I tried to reproduce this without ceph, but wasn't able to...

In the meantime it seams, that I can also see the side effects on the
librbd side: I get an "librbd: data error!" when I do an "rbd copy".

When I look at the librbd code this is related to a sparse_read not
returning the right size of the object.

I don't know if it helps, but I think that the problem is also related
to sparse file usage.

Regards,
Christian
--
To unsubscribe from this list: send the line "unsubscribe ceph-devel" in
the body of a message to majordomo@vger.kernel.org
More majordomo info at  http://vger.kernel.org/majordomo-info.html
Yehuda Sadeh Weinraub Aug. 3, 2011, 3:41 p.m. UTC | #7
On Wed, Aug 3, 2011 at 7:16 AM, Christian Brunner <chb@muc.de> wrote:
...
> I tried to reproduce this without ceph, but wasn't able to...
>
> In the meantime it seams, that I can also see the side effects on the
> librbd side: I get an "librbd: data error!" when I do an "rbd copy".
>
> When I look at the librbd code this is related to a sparse_read not
> returning the right size of the object.
>
> I don't know if it helps, but I think that the problem is also related
> to sparse file usage.
>

There were a few sparse-read issues that we fixed not too long ago,
but should have been fixed for at least the previous ceph version. I'm
not sure what version you're using.
There was a ext4 fiemap issue that I was hitting on specific
environments but couldn't determine whether it was fixed in later
kernel versions (I was using 2.6.32). Now is a good time to try and
get to the bottom of it. Here's a script I was using to reproduce it:

#!/bin/sh
dd if=/dev/urandom of=bla bs=1 seek=$((0x6f000)) count=$((0x1000)); sync
dd if=/dev/urandom of=bla bs=1 seek=$((0x70000)) count=$((0x1000)); sync
dd if=/dev/urandom of=bla bs=1 seek=$((0x71000)) count=$((0x1000)); sync
dd if=/dev/urandom of=bla bs=1 seek=$((0x72000)) count=$((0x1000)); sync
dd if=/dev/urandom of=bla bs=1 seek=$((0x73000)) count=$((0x1000)); sync
dd if=/dev/urandom of=bla bs=1 seek=$((0x74000)) count=$((0x2000)); sync
dd if=/dev/urandom of=bla bs=1 seek=$((0x2ae000)) count=$((0x2000)); sync

You can compile and run the following utility to dump all the extents:
http://pastebin.com/h2Cnpk2Q

Thanks,
Yehuda

Oh, btw, You can effectively disable the use of fiemap by setting the
'filestore fiemap threshold' config option with large enough value
(e.g., anything bigger than 4 MB should be enough for rbd).
--
To unsubscribe from this list: send the line "unsubscribe ceph-devel" in
the body of a message to majordomo@vger.kernel.org
More majordomo info at  http://vger.kernel.org/majordomo-info.html
Christian Brunner Aug. 8, 2011, 8:07 p.m. UTC | #8
I tried 3.0.1 today, which contains the commit Theodore suggested and
was no longer able to reproduce the problem.
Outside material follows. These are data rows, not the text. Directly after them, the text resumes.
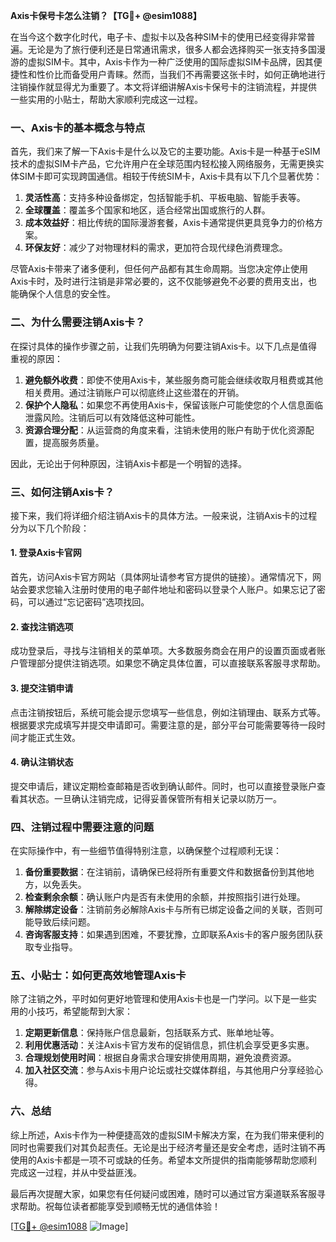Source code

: **Axis卡保号卡怎么注销？【TG💪+ @esim1088】**

在当今这个数字化时代，电子卡、虚拟卡以及各种SIM卡的使用已经变得非常普遍。无论是为了旅行便利还是日常通讯需求，很多人都会选择购买一张支持多国漫游的虚拟SIM卡。其中，Axis卡作为一种广泛使用的国际虚拟SIM卡品牌，因其便捷性和性价比而备受用户青睐。然而，当我们不再需要这张卡时，如何正确地进行注销操作就显得尤为重要了。本文将详细讲解Axis卡保号卡的注销流程，并提供一些实用的小贴士，帮助大家顺利完成这一过程。

### 一、Axis卡的基本概念与特点

首先，我们来了解一下Axis卡是什么以及它的主要功能。Axis卡是一种基于eSIM技术的虚拟SIM卡产品，它允许用户在全球范围内轻松接入网络服务，无需更换实体SIM卡即可实现跨国通信。相较于传统SIM卡，Axis卡具有以下几个显著优势：

1. **灵活性高**：支持多种设备绑定，包括智能手机、平板电脑、智能手表等。
2. **全球覆盖**：覆盖多个国家和地区，适合经常出国或旅行的人群。
3. **成本效益好**：相比传统的国际漫游套餐，Axis卡通常提供更具竞争力的价格方案。
4. **环保友好**：减少了对物理材料的需求，更加符合现代绿色消费理念。

尽管Axis卡带来了诸多便利，但任何产品都有其生命周期。当您决定停止使用Axis卡时，及时进行注销是非常必要的，这不仅能够避免不必要的费用支出，也能确保个人信息的安全性。

### 二、为什么需要注销Axis卡？

在探讨具体的操作步骤之前，让我们先明确为何要注销Axis卡。以下几点是值得重视的原因：

1. **避免额外收费**：即使不使用Axis卡，某些服务商可能会继续收取月租费或其他相关费用。通过注销账户可以彻底终止这些潜在的开销。
2. **保护个人隐私**：如果您不再使用Axis卡，保留该账户可能使您的个人信息面临泄露风险。注销后可以有效降低这种可能性。
3. **资源合理分配**：从运营商的角度来看，注销未使用的账户有助于优化资源配置，提高服务质量。

因此，无论出于何种原因，注销Axis卡都是一个明智的选择。

### 三、如何注销Axis卡？

接下来，我们将详细介绍注销Axis卡的具体方法。一般来说，注销Axis卡的过程分为以下几个阶段：

#### 1. 登录Axis卡官网

首先，访问Axis卡官方网站（具体网址请参考官方提供的链接）。通常情况下，网站会要求您输入注册时使用的电子邮件地址和密码以登录个人账户。如果忘记了密码，可以通过“忘记密码”选项找回。

#### 2. 查找注销选项

成功登录后，寻找与注销相关的菜单项。大多数服务商会在用户的设置页面或者账户管理部分提供注销选项。如果您不确定具体位置，可以直接联系客服寻求帮助。

#### 3. 提交注销申请

点击注销按钮后，系统可能会提示您填写一些信息，例如注销理由、联系方式等。根据要求完成填写并提交申请即可。需要注意的是，部分平台可能需要等待一段时间才能正式生效。

#### 4. 确认注销状态

提交申请后，建议定期检查邮箱是否收到确认邮件。同时，也可以直接登录账户查看其状态。一旦确认注销完成，记得妥善保管所有相关记录以防万一。

### 四、注销过程中需要注意的问题

在实际操作中，有一些细节值得特别注意，以确保整个过程顺利无误：

1. **备份重要数据**：在注销前，请确保已经将所有重要文件和数据备份到其他地方，以免丢失。
2. **检查剩余余额**：确认账户内是否有未使用的余额，并按照指引进行处理。
3. **解除绑定设备**：注销前务必解除Axis卡与所有已绑定设备之间的关联，否则可能导致后续问题。
4. **咨询客服支持**：如果遇到困难，不要犹豫，立即联系Axis卡的客户服务团队获取专业指导。

### 五、小贴士：如何更高效地管理Axis卡

除了注销之外，平时如何更好地管理和使用Axis卡也是一门学问。以下是一些实用的小技巧，希望能帮到大家：

1. **定期更新信息**：保持账户信息最新，包括联系方式、账单地址等。
2. **利用优惠活动**：关注Axis卡官方发布的促销信息，抓住机会享受更多实惠。
3. **合理规划使用时间**：根据自身需求合理安排使用周期，避免浪费资源。
4. **加入社区交流**：参与Axis卡用户论坛或社交媒体群组，与其他用户分享经验心得。

### 六、总结

综上所述，Axis卡作为一种便捷高效的虚拟SIM卡解决方案，在为我们带来便利的同时也需要我们对其负起责任。无论是出于经济考量还是安全考虑，适时注销不再使用的Axis卡都是一项不可或缺的任务。希望本文所提供的指南能够帮助您顺利完成这一过程，并从中受益匪浅。

最后再次提醒大家，如果您有任何疑问或困难，随时可以通过官方渠道联系客服寻求帮助。祝每位读者都能享受到顺畅无忧的通信体验！

[[TG💪+ @esim1088](https://t.me/s/esim1088) ![Image](https://i.postimg.cc/4NQfJmqS/Snipaste-2025-05-13-00-14-12.png)]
So I think the corruption we have seen is indeed related to:

commit 7132de744ba76930d13033061018ddd7e3e8cd91
Author: Maxim Patlasov <maxim.patlasov@gmail.com>
Date:   Sun Jul 10 19:37:48 2011 -0400

   ext4: fix i_blocks/quota accounting when extent insertion fails


I will now try to apply this patch to the RHEL6.1 kernel and see what
happens...

Thanks for your help.

Christian


2011/8/3 Yehuda Sadeh Weinraub <yehuda.sadeh@dreamhost.com>:
> On Wed, Aug 3, 2011 at 7:16 AM, Christian Brunner <chb@muc.de> wrote:
> ...
>> I tried to reproduce this without ceph, but wasn't able to...
>>
>> In the meantime it seams, that I can also see the side effects on the
>> librbd side: I get an "librbd: data error!" when I do an "rbd copy".
>>
>> When I look at the librbd code this is related to a sparse_read not
>> returning the right size of the object.
>>
>> I don't know if it helps, but I think that the problem is also related
>> to sparse file usage.
>>
>
> There were a few sparse-read issues that we fixed not too long ago,
> but should have been fixed for at least the previous ceph version. I'm
> not sure what version you're using.
> There was a ext4 fiemap issue that I was hitting on specific
> environments but couldn't determine whether it was fixed in later
> kernel versions (I was using 2.6.32). Now is a good time to try and
> get to the bottom of it. Here's a script I was using to reproduce it:
>
> #!/bin/sh
> dd if=/dev/urandom of=bla bs=1 seek=$((0x6f000)) count=$((0x1000)); sync
> dd if=/dev/urandom of=bla bs=1 seek=$((0x70000)) count=$((0x1000)); sync
> dd if=/dev/urandom of=bla bs=1 seek=$((0x71000)) count=$((0x1000)); sync
> dd if=/dev/urandom of=bla bs=1 seek=$((0x72000)) count=$((0x1000)); sync
> dd if=/dev/urandom of=bla bs=1 seek=$((0x73000)) count=$((0x1000)); sync
> dd if=/dev/urandom of=bla bs=1 seek=$((0x74000)) count=$((0x2000)); sync
> dd if=/dev/urandom of=bla bs=1 seek=$((0x2ae000)) count=$((0x2000)); sync
>
> You can compile and run the following utility to dump all the extents:
> http://pastebin.com/h2Cnpk2Q
>
> Thanks,
> Yehuda
>
> Oh, btw, You can effectively disable the use of fiemap by setting the
> 'filestore fiemap threshold' config option with large enough value
> (e.g., anything bigger than 4 MB should be enough for rbd).
> --
> To unsubscribe from this list: send the line "unsubscribe ceph-devel" in
> the body of a message to majordomo@vger.kernel.org
> More majordomo info at  http://vger.kernel.org/majordomo-info.html
>
--
To unsubscribe from this list: send the line "unsubscribe ceph-devel" in
the body of a message to majordomo@vger.kernel.org
More majordomo info at  http://vger.kernel.org/majordomo-info.html
Christian Brunner Aug. 18, 2011, 9:19 a.m. UTC | #9
I'm sorry, that I have to correct this:

The problem is still happening with 3.0.1. Although it only seems to
happen under high load now.

I also did some tracing (with 3.0.0 as the problem is easier to
reproduce here). What might be interesting to note is, that the
corruption does not occur, when I do an "strace -f cosd". (Maybe a
race condition?).

To reproduce the problem I have now setup a ceph cluster on a single machine
with replication between /ceph/osd.000 and /ceph/osd.001.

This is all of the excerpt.